#### Task description:
Exactly as written and without the pictures, output the entries below.

#### Source records:
○ ○ ○ ○

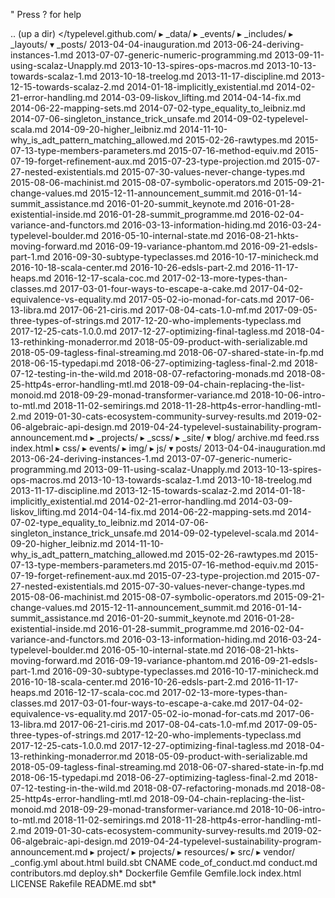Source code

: " Press ? for help

.. (up a dir)
</typelevel.github.com/
▸ _data/
▸ _events/
▸ _includes/
▸ _layouts/
▾ _posts/
    2013-04-04-inauguration.md
    2013-06-24-deriving-instances-1.md
    2013-07-07-generic-numeric-programming.md
    2013-09-11-using-scalaz-Unapply.md
    2013-10-13-spires-ops-macros.md
    2013-10-13-towards-scalaz-1.md
    2013-10-18-treelog.md
    2013-11-17-discipline.md
    2013-12-15-towards-scalaz-2.md
    2014-01-18-implicitly_existential.md
    2014-02-21-error-handling.md
    2014-03-09-liskov_lifting.md
    2014-04-14-fix.md
    2014-06-22-mapping-sets.md
    2014-07-02-type_equality_to_leibniz.md
    2014-07-06-singleton_instance_trick_unsafe.md
    2014-09-02-typelevel-scala.md
    2014-09-20-higher_leibniz.md
    2014-11-10-why_is_adt_pattern_matching_allowed.md
    2015-02-26-rawtypes.md
    2015-07-13-type-members-parameters.md
    2015-07-16-method-equiv.md
    2015-07-19-forget-refinement-aux.md
    2015-07-23-type-projection.md
    2015-07-27-nested-existentials.md
    2015-07-30-values-never-change-types.md
    2015-08-06-machinist.md
    2015-08-07-symbolic-operators.md
    2015-09-21-change-values.md
    2015-12-11-announcement_summit.md
    2016-01-14-summit_assistance.md
    2016-01-20-summit_keynote.md
    2016-01-28-existential-inside.md
    2016-01-28-summit_programme.md
    2016-02-04-variance-and-functors.md
    2016-03-13-information-hiding.md
    2016-03-24-typelevel-boulder.md
    2016-05-10-internal-state.md
    2016-08-21-hkts-moving-forward.md
    2016-09-19-variance-phantom.md
    2016-09-21-edsls-part-1.md
    2016-09-30-subtype-typeclasses.md
    2016-10-17-minicheck.md
    2016-10-18-scala-center.md
    2016-10-26-edsls-part-2.md
    2016-11-17-heaps.md
    2016-12-17-scala-coc.md
    2017-02-13-more-types-than-classes.md
    2017-03-01-four-ways-to-escape-a-cake.md
    2017-04-02-equivalence-vs-equality.md
    2017-05-02-io-monad-for-cats.md
    2017-06-13-libra.md
    2017-06-21-ciris.md
    2017-08-04-cats-1.0-mf.md
    2017-09-05-three-types-of-strings.md
    2017-12-20-who-implements-typeclass.md
    2017-12-25-cats-1.0.0.md
    2017-12-27-optimizing-final-tagless.md
    2018-04-13-rethinking-monaderror.md
    2018-05-09-product-with-serializable.md
    2018-05-09-tagless-final-streaming.md
    2018-06-07-shared-state-in-fp.md
    2018-06-15-typedapi.md
    2018-06-27-optimizing-tagless-final-2.md
    2018-07-12-testing-in-the-wild.md
    2018-08-07-refactoring-monads.md
    2018-08-25-http4s-error-handling-mtl.md
    2018-09-04-chain-replacing-the-list-monoid.md
    2018-09-29-monad-transformer-variance.md
    2018-10-06-intro-to-mtl.md
    2018-11-02-semirings.md
    2018-11-28-http4s-error-handling-mtl-2.md
    2019-01-30-cats-ecosystem-community-survey-results.md
    2019-02-06-algebraic-api-design.md
    2019-04-24-typelevel-sustainability-program-announcement.md
▸ _projects/
▸ _scss/
▸ _site/
▾ blog/
    archive.md
    feed.rss
    index.html
▸ css/
▸ events/
▸ img/
▸ js/
▾ posts/
    2013-04-04-inauguration.md
    2013-06-24-deriving-instances-1.md
    2013-07-07-generic-numeric-programming.md
    2013-09-11-using-scalaz-Unapply.md
    2013-10-13-spires-ops-macros.md
    2013-10-13-towards-scalaz-1.md
    2013-10-18-treelog.md
    2013-11-17-discipline.md
    2013-12-15-towards-scalaz-2.md
    2014-01-18-implicitly_existential.md
    2014-02-21-error-handling.md
    2014-03-09-liskov_lifting.md
    2014-04-14-fix.md
    2014-06-22-mapping-sets.md
    2014-07-02-type_equality_to_leibniz.md
    2014-07-06-singleton_instance_trick_unsafe.md
    2014-09-02-typelevel-scala.md
    2014-09-20-higher_leibniz.md
    2014-11-10-why_is_adt_pattern_matching_allowed.md
    2015-02-26-rawtypes.md
    2015-07-13-type-members-parameters.md
    2015-07-16-method-equiv.md
    2015-07-19-forget-refinement-aux.md
    2015-07-23-type-projection.md
    2015-07-27-nested-existentials.md
    2015-07-30-values-never-change-types.md
    2015-08-06-machinist.md
    2015-08-07-symbolic-operators.md
    2015-09-21-change-values.md
    2015-12-11-announcement_summit.md
    2016-01-14-summit_assistance.md
    2016-01-20-summit_keynote.md
    2016-01-28-existential-inside.md
    2016-01-28-summit_programme.md
    2016-02-04-variance-and-functors.md
    2016-03-13-information-hiding.md
    2016-03-24-typelevel-boulder.md
    2016-05-10-internal-state.md
    2016-08-21-hkts-moving-forward.md
    2016-09-19-variance-phantom.md
    2016-09-21-edsls-part-1.md
    2016-09-30-subtype-typeclasses.md
    2016-10-17-minicheck.md
    2016-10-18-scala-center.md
    2016-10-26-edsls-part-2.md
    2016-11-17-heaps.md
    2016-12-17-scala-coc.md
    2017-02-13-more-types-than-classes.md
    2017-03-01-four-ways-to-escape-a-cake.md
    2017-04-02-equivalence-vs-equality.md
    2017-05-02-io-monad-for-cats.md
    2017-06-13-libra.md
    2017-06-21-ciris.md
    2017-08-04-cats-1.0-mf.md
    2017-09-05-three-types-of-strings.md
    2017-12-20-who-implements-typeclass.md
    2017-12-25-cats-1.0.0.md
    2017-12-27-optimizing-final-tagless.md
    2018-04-13-rethinking-monaderror.md
    2018-05-09-product-with-serializable.md
    2018-05-09-tagless-final-streaming.md
    2018-06-07-shared-state-in-fp.md
    2018-06-15-typedapi.md
    2018-06-27-optimizing-tagless-final-2.md
    2018-07-12-testing-in-the-wild.md
    2018-08-07-refactoring-monads.md
    2018-08-25-http4s-error-handling-mtl.md
    2018-09-04-chain-replacing-the-list-monoid.md
    2018-09-29-monad-transformer-variance.md
    2018-10-06-intro-to-mtl.md
    2018-11-02-semirings.md
    2018-11-28-http4s-error-handling-mtl-2.md
    2019-01-30-cats-ecosystem-community-survey-results.md
    2019-02-06-algebraic-api-design.md
    2019-04-24-typelevel-sustainability-program-announcement.md
▸ project/
▸ projects/
▸ resources/
▸ src/
▸ vendor/
  _config.yml
  about.html
  build.sbt
  CNAME
  code_of_conduct.md
  conduct.md
  contributors.md
  deploy.sh*
  Dockerfile
  Gemfile
  Gemfile.lock
  index.html
  LICENSE
  Rakefile
  README.md
  sbt*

○ ○ ○ ○

#### Task result:
Source code

: " Press ? for help

.. (up a dir)
</typelevel.github.com/
▸ _data/
▸ _events/
▸ _includes/
▸ _layouts/
▾ _posts/
    2013-04-04-inauguration.md
    2013-06-24-deriving-instances-1.md
    2013-07-07-generic-numeric-programming.md
    2013-09-11-using-scalaz-Unapply.md
    2013-10-13-spires-ops-macros.md
    2013-10-13-towards-scalaz-1.md
    2013-10-18-treelog.md
    2013-11-17-discipline.md
    2013-12-15-towards-scalaz-2.md
    2014-01-18-implicitly_existential.md
    2014-02-21-error-handling.md
    2014-03-09-liskov_lifting.md
    2014-04-14-fix.md
    2014-06-22-mapping-sets.md
    2014-07-02-type_equality_to_leibniz.md
    2014-07-06-singleton_instance_trick_unsafe.md
    2014-09-02-typelevel-scala.md
    2014-09-20-higher_leibniz.md
    2014-11-10-why_is_adt_pattern_matching_allowed.md
    2015-02-26-rawtypes.md
    2015-07-13-type-members-parameters.md
    2015-07-16-method-equiv.md
    2015-07-19-forget-refinement-aux.md
    2015-07-23-type-projection.md
    2015-07-27-nested-existentials.md
    2015-07-30-values-never-change-types.md
    2015-08-06-machinist.md
    2015-08-07-symbolic-operators.md
    2015-09-21-change-values.md
    2015-12-11-announcement_summit.md
    2016-01-14-summit_assistance.md
    2016-01-20-summit_keynote.md
    2016-01-28-existential-inside.md
    2016-01-28-summit_programme.md
    2016-02-04-variance-and-functors.md
    2016-03-13-information-hiding.md
    2016-03-24-typelevel-boulder.md
    2016-05-10-internal-state.md
    2016-08-21-hkts-moving-forward.md
    2016-09-19-variance-phantom.md
    2016-09-21-edsls-part-1.md
    2016-09-30-subtype-typeclasses.md
    2016-10-17-minicheck.md
    2016-10-18-scala-center.md
    2016-10-26-edsls-part-2.md
    2016-11-17-heaps.md
    2016-12-17-scala-coc.md
    2017-02-13-more-types-than-classes.md
    2017-03-01-four-ways-to-escape-a-cake.md
    2017-04-02-equivalence-vs-equality.md
    2017-05-02-io-monad-for-cats.md
    2017-06-13-libra.md
    2017-06-21-ciris.md
    2017-08-04-cats-1.0-mf.md
    2017-09-05-three-types-of-strings.md
    2017-12-20-who-implements-typeclass.md
    2017-12-25-cats-1.0.0.md
    2017-12-27-optimizing-final-tagless.md
    2018-04-13-rethinking-monaderror.md
    2018-05-09-product-with-serializable.md
    2018-05-09-tagless-final-streaming.md
    2018-06-07-shared-state-in-fp.md
    2018-06-15-typedapi.md
    2018-06-27-optimizing-tagless-final-2.md
    2018-07-12-testing-in-the-wild.md
    2018-08-07-refactoring-monads.md
    2018-08-25-http4s-error-handling-mtl.md
    2018-09-04-chain-replacing-the-list-monoid.md
    2018-09-29-monad-transformer-variance.md
    2018-10-06-intro-to-mtl.md
    2018-11-02-semirings.md
    2018-11-28-http4s-error-handling-mtl-2.md
    2019-01-30-cats-ecosystem-community-survey-results.md
    2019-02-06-algebraic-api-design.md
    2019-04-24-typelevel-sustainability-program-announcement.md
▸ _projects/
▸ _scss/
▸ _site/
▾ blog/
    archive.md
    feed.rss
    index.html
▸ css/
▸ events/
▸ img/
▸ js/
▾ posts/
    2013-04-04-inauguration.md
    2013-06-24-deriving-instances-1.md
    2013-07-07-generic-numeric-programming.md
    2013-09-11-using-scalaz-Unapply.md
    2013-10-13-spires-ops-macros.md
    2013-10-13-towards-scalaz-1.md
    2013-10-18-treelog.md
    2013-11-17-discipline.md
    2013-12-15-towards-scalaz-2.md
    2014-01-18-implicitly_existential.md
    2014-02-21-error-handling.md
    2014-03-09-liskov_lifting.md
    2014-04-14-fix.md
    2014-06-22-mapping-sets.md
    2014-07-02-type_equality_to_leibniz.md
    2014-07-06-singleton_instance_trick_unsafe.md
    2014-09-02-typelevel-scala.md
    2014-09-20-higher_leibniz.md
    2014-11-10-why_is_adt_pattern_matching_allowed.md
    2015-02-26-rawtypes.md
    2015-07-13-type-members-parameters.md
    2015-07-16-method-equiv.md
    2015-07-19-forget-refinement-aux.md
    2015-07-23-type-projection.md
    2015-07-27-nested-existentials.md
    2015-07-30-values-never-change-types.md
    2015-08-06-machinist.md
    2015-08-07-symbolic-operators.md
    2015-09-21-change-values.md
    2015-12-11-announcement_summit.md
    2016-01-14-summit_assistance.md
    2016-01-20-summit_keynote.md
    2016-01-28-existential-inside.md
    2016-01-28-summit_programme.md
    2016-02-04-variance-and-functors.md
    2016-03-13-information-hiding.md
    2016-03-24-typelevel-boulder.md
    2016-05-10-internal-state.md
    2016-08-21-hkts-moving-forward.md
    2016-09-19-variance-phantom.md
    2016-09-21-edsls-part-1.md
    2016-09-30-subtype-typeclasses.md
    2016-10-17-minicheck.md
    2016-10-18-scala-center.md
    2016-10-26-edsls-part-2.md
    2016-11-17-heaps.md
    2016-12-17-scala-coc.md
    2017-02-13-more-types-than-classes.md
    2017-03-01-four-ways-to-escape-a-cake.md
    2017-04-02-equivalence-vs-equality.md
    2017-05-02-io-monad-for-cats.md
    2017-06-13-libra.md
    2017-06-21-ciris.md
    2017-08-04-cats-1.0-mf.md
    2017-09-05-three-types-of-strings.md
    2017-12-20-who-implements-typeclass.md
    2017-12-25-cats-1.0.0.md
    2017-12-27-optimizing-final-tagless.md
    2018-04-13-rethinking-monaderror.md
    2018-05-09-product-with-serializable.md
    2018-05-09-tagless-final-streaming.md
    2018-06-07-shared-state-in-fp.md
    2018-06-15-typedapi.md
    2018-06-27-optimizing-tagless-final-2.md
    2018-07-12-testing-in-the-wild.md
    2018-08-07-refactoring-monads.md
    2018-08-25-http4s-error-handling-mtl.md
    2018-09-04-chain-replacing-the-list-monoid.md
    2018-09-29-monad-transformer-variance.md
    2018-10-06-intro-to-mtl.md
    2018-11-02-semirings.md
    2018-11-28-http4s-error-handling-mtl-2.md
    2019-01-30-cats-ecosystem-community-survey-results.md
    2019-02-06-algebraic-api-design.md
    2019-04-24-typelevel-sustainability-program-announcement.md
▸ project/
▸ projects/
▸ resources/
▸ src/
▸ vendor/
  _config.yml
  about.html
  build.sbt
  CNAME
  code_of_conduct.md
  conduct.md
  contributors.md
  deploy.sh*
  Dockerfile
  Gemfile
  Gemfile.lock
  index.html
  LICENSE
  Rakefile
  README.md
  sbt*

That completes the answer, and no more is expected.